A poil, à poil, à poil ! Qui n’a jamais entendu cette expression pour le moins égrillarde scandée par des lycéens ou des étudiants émoustillés, voire des bidasses en goguette ! Eh oui, voila que la nudité se vit désormais en collectif, se partage en clans, ou se dévoile aussi en démonstrations médiatiques ! Alors après tout pourquoi pas, mais c’est qu’elle est provocatrice la gaillarde car elle renvoie à l’image de soi-même, !

Musée archéologique de Catalogne
©photo Club naturiste catalan

Rien de nouveau sous le soleil, et la tenue d’Ève et d’Adam a ainsi pu de tous temps constituer notre nue propriété (pour parler comme un notaire !).
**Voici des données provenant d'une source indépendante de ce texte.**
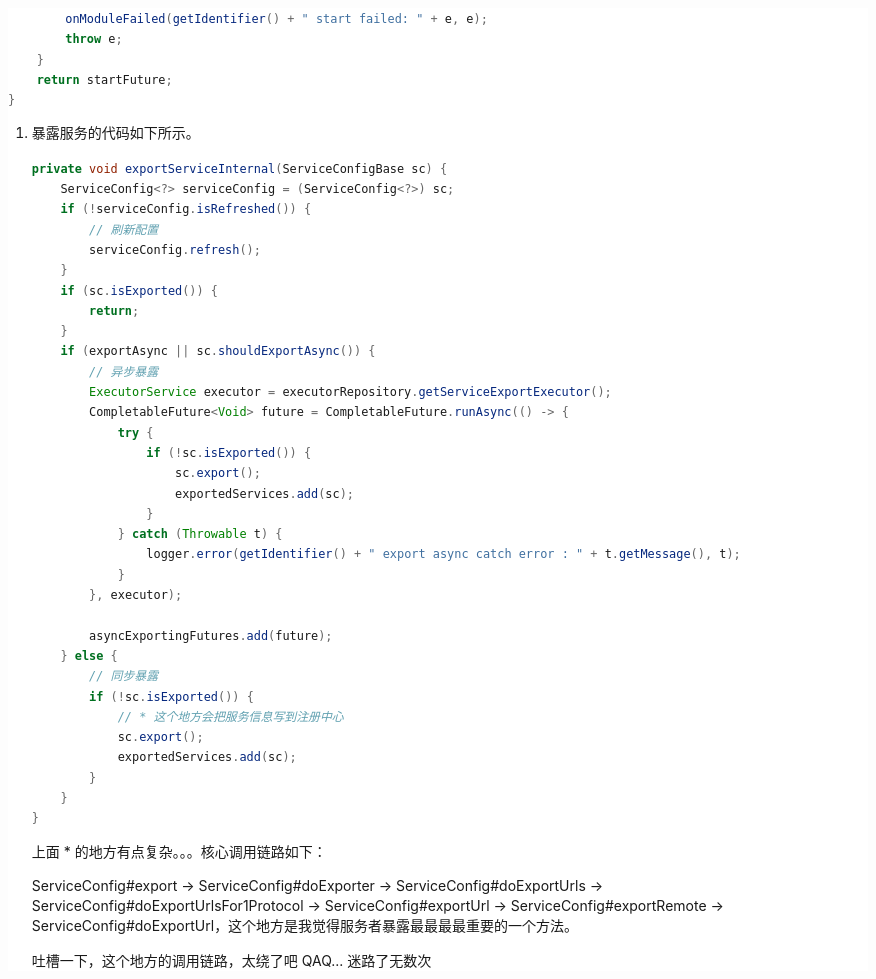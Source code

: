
 ```java
        onModuleFailed(getIdentifier() + " start failed: " + e, e);
        throw e;
    }
    return startFuture;
}
```

1. 暴露服务的代码如下所示。

   ```java
   private void exportServiceInternal(ServiceConfigBase sc) {
       ServiceConfig<?> serviceConfig = (ServiceConfig<?>) sc;
       if (!serviceConfig.isRefreshed()) {
           // 刷新配置
           serviceConfig.refresh();
       }
       if (sc.isExported()) {
           return;
       }
       if (exportAsync || sc.shouldExportAsync()) {
           // 异步暴露
           ExecutorService executor = executorRepository.getServiceExportExecutor();
           CompletableFuture<Void> future = CompletableFuture.runAsync(() -> {
               try {
                   if (!sc.isExported()) {
                       sc.export();
                       exportedServices.add(sc);
                   }
               } catch (Throwable t) {
                   logger.error(getIdentifier() + " export async catch error : " + t.getMessage(), t);
               }
           }, executor);
   
           asyncExportingFutures.add(future);
       } else {
           // 同步暴露
           if (!sc.isExported()) {
               // * 这个地方会把服务信息写到注册中心
               sc.export();
               exportedServices.add(sc);
           }
       }
   }
   ```

   上面 * 的地方有点复杂。。。核心调用链路如下：

   ServiceConfig#export  -> ServiceConfig#doExporter -> ServiceConfig#doExportUrls -> ServiceConfig#doExportUrlsFor1Protocol -> ServiceConfig#exportUrl -> ServiceConfig#exportRemote -> ServiceConfig#doExportUrl，这个地方是我觉得服务者暴露最最最最重要的一个方法。

   吐槽一下，这个地方的调用链路，太绕了吧 QAQ... 迷路了无数次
Depuis belle lurette effectivement et sans remonter à la période hygiéniste des années 20, le nudisme et la nudité s’installent ainsi dans l’espace public. Tout le monde s’y met, et même les musées comme nous allons le voir !

Et puis il faut bien le dire la représentation de la nudité du corps humain, celui de l’homme comme celui de la femme, se moque comme de l’an 40 des interdits religieux, des Tartuffes enrubannés ou des clergés cénobites*.

Notre époque qui se veut libertarienne n’en est plus à un paradoxe près, et la dite liberté de l’individu est plutôt devenue ( permettez-moi l’expression) une espèce de cache-sexe face à un esprit grégaire devenu aujourd’hui mondialisé au travers des réseaux sociaux! En d’autres termes et le plus souvent : moins on a de choses à le dire et plus on le crie fort !

Olécio partenaire de Wukali

À moins peut-être aussi qu’il ne faille voir là dans le nudisme une forme déclamatoire de revendication politique et sociale authentique, et de la liberté et de l’égalité. Cependant en termes d’esthétique, observons sans vouloir être trop méchant, que toutes les fesses et toutes les seins libres du monde ne se ressemblent pas, et oui !

Or dans le domaine de l’art qui comme chacun sait est la quintessence de notre humanité, la sublime représentation de Bethsabée au bain tenant la lettre du roi David de Rembrandt du musée du Louvre par exemple (pour moi l’une des plus bouleversantes peintures du maître hollandais et aussi, mais ce n’est que mon simple avis, la plus grand peinture de toute l’histoire de l’art), nous touche par l’infinie émotion contenue.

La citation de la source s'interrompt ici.